Your task »
Scan the listing for the word "tagline" and report every line that contains it.

Exercise input »
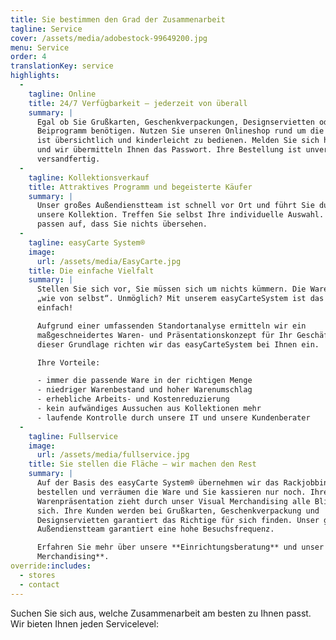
 ```yaml
---
title: Sie bestimmen den Grad der Zusammenarbeit
tagline: Service
cover: /assets/media/adobestock-99649200.jpg
menu: Service
order: 4
translationKey: service
highlights:
  -
    tagline: Online
    title: 24/7 Verfügbarkeit – jederzeit von überall
    summary: |
      Egal ob Sie Grußkarten, Geschenkverpackungen, Designservietten oder unser
      Beiprogramm benötigen. Nutzen Sie unseren Onlineshop rund um die Uhr. Er
      ist übersichtlich und kinderleicht zu bedienen. Melden Sie sich hier an
      und wir übermitteln Ihnen das Passwort. Ihre Bestellung ist unverzüglich
      versandfertig.
  -
    tagline: Kollektionsverkauf
    title: Attraktives Programm und begeisterte Käufer
    summary: |
      Unser großes Außendienstteam ist schnell vor Ort und führt Sie durch
      unsere Kollektion. Treffen Sie selbst Ihre individuelle Auswahl. Wir
      passen auf, dass Sie nichts übersehen.
  -
    tagline: easyCarte System®
    image:
      url: /assets/media/EasyCarte.jpg
    title: Die einfache Vielfalt
    summary: |
      Stellen Sie sich vor, Sie müssen sich um nichts kümmern. Die Ware läuft
      „wie von selbst“. Unmöglich? Mit unserem easyCarteSystem ist das ganz
      einfach!

      Aufgrund einer umfassenden Standortanalyse ermitteln wir ein
      maßgeschneidertes Waren- und Präsentationskonzept für Ihr Geschäft. Auf
      dieser Grundlage richten wir das easyCarteSystem bei Ihnen ein.

      Ihre Vorteile:

      - immer die passende Ware in der richtigen Menge
      - niedriger Warenbestand und hoher Warenumschlag
      - erhebliche Arbeits- und Kostenreduzierung
      - kein aufwändiges Aussuchen aus Kollektionen mehr
      - laufende Kontrolle durch unsere IT und unsere Kundenberater
  -
    tagline: Fullservice
    image:
      url: /assets/media/fullservice.jpg
    title: Sie stellen die Fläche – wir machen den Rest
    summary: |
      Auf der Basis des easyCarte System® übernehmen wir das Rackjobbing. Wir
      bestellen und verräumen die Ware und Sie kassieren nur noch. Ihre
      Warenpräsentation zieht durch unser Visual Merchandising alle Blicke auf
      sich. Ihre Kunden werden bei Grußkarten, Geschenkverpackung und
      Designservietten garantiert das Richtige für sich finden. Unser großes
      Außendienstteam garantiert eine hohe Besuchsfrequenz.

      Erfahren Sie mehr über unsere **Einrichtungsberatung** und unser **Visual
      Merchandising**.
override:includes:
  - stores
  - contact
---
```

Suchen Sie sich aus, welche Zusammenarbeit am besten zu Ihnen passt. Wir bieten Ihnen jeden Servicelevel:
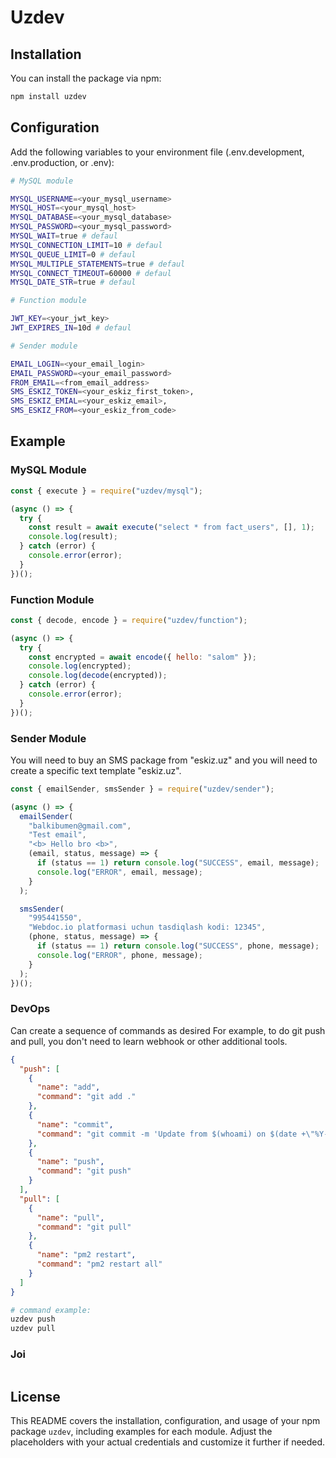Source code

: # Uzdev

## Installation

You can install the package via npm:

```bash
npm install uzdev
```

## Configuration

Add the following variables to your environment file (.env.development, .env.production, or .env):

```bash
# MySQL module

MYSQL_USERNAME=<your_mysql_username>
MYSQL_HOST=<your_mysql_host>
MYSQL_DATABASE=<your_mysql_database>
MYSQL_PASSWORD=<your_mysql_password>
MYSQL_WAIT=true # defaul
MYSQL_CONNECTION_LIMIT=10 # defaul
MYSQL_QUEUE_LIMIT=0 # defaul
MYSQL_MULTIPLE_STATEMENTS=true # defaul
MYSQL_CONNECT_TIMEOUT=60000 # defaul
MYSQL_DATE_STR=true # defaul

# Function module

JWT_KEY=<your_jwt_key>
JWT_EXPIRES_IN=10d # defaul

# Sender module

EMAIL_LOGIN=<your_email_login>
EMAIL_PASSWORD=<your_email_password>
FROM_EMAIL=<from_email_address>
SMS_ESKIZ_TOKEN=<your_eskiz_first_token>,
SMS_ESKIZ_EMIAL=<your_eskiz_email>,
SMS_ESKIZ_FROM=<your_eskiz_from_code>
```

## Example

### MySQL Module

```javascript
const { execute } = require("uzdev/mysql");

(async () => {
  try {
    const result = await execute("select * from fact_users", [], 1);
    console.log(result);
  } catch (error) {
    console.error(error);
  }
})();
```

### Function Module

```javascript
const { decode, encode } = require("uzdev/function");

(async () => {
  try {
    const encrypted = await encode({ hello: "salom" });
    console.log(encrypted);
    console.log(decode(encrypted));
  } catch (error) {
    console.error(error);
  }
})();
```

### Sender Module

You will need to buy an SMS package from "eskiz.uz" and you will need to create a specific text template "eskiz.uz".

```javascript
const { emailSender, smsSender } = require("uzdev/sender");

(async () => {
  emailSender(
    "balkibumen@gmail.com",
    "Test email",
    "<b> Hello bro <b>",
    (email, status, message) => {
      if (status == 1) return console.log("SUCCESS", email, message);
      console.log("ERROR", email, message);
    }
  );

  smsSender(
    "995441550",
    "Webdoc.io platformasi uchun tasdiqlash kodi: 12345",
    (phone, status, message) => {
      if (status == 1) return console.log("SUCCESS", phone, message);
      console.log("ERROR", phone, message);
    }
  );
})();
```

### DevOps

Can create a sequence of commands as desired
For example, to do git push and pull, you don't need to learn webhook or other additional tools.

```json
{
  "push": [
    {
      "name": "add",
      "command": "git add ."
    },
    {
      "name": "commit",
      "command": "git commit -m 'Update from $(whoami) on $(date +\"%Y-%m-%d %T\")'"
    },
    {
      "name": "push",
      "command": "git push"
    }
  ],
  "pull": [
    {
      "name": "pull",
      "command": "git pull"
    },
    {
      "name": "pm2 restart",
      "command": "pm2 restart all"
    }
  ]
}
```

```bash
# command example:
uzdev push
uzdev pull
```

### Joi

```javascript

```

## License

This README covers the installation, configuration, and usage of your npm package `uzdev`, including examples for each module. Adjust the placeholders with your actual credentials and customize it further if needed.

Your response »
tagline: Service
    tagline: Online
    tagline: Kollektionsverkauf
    tagline: easyCarte System®
    tagline: Fullservice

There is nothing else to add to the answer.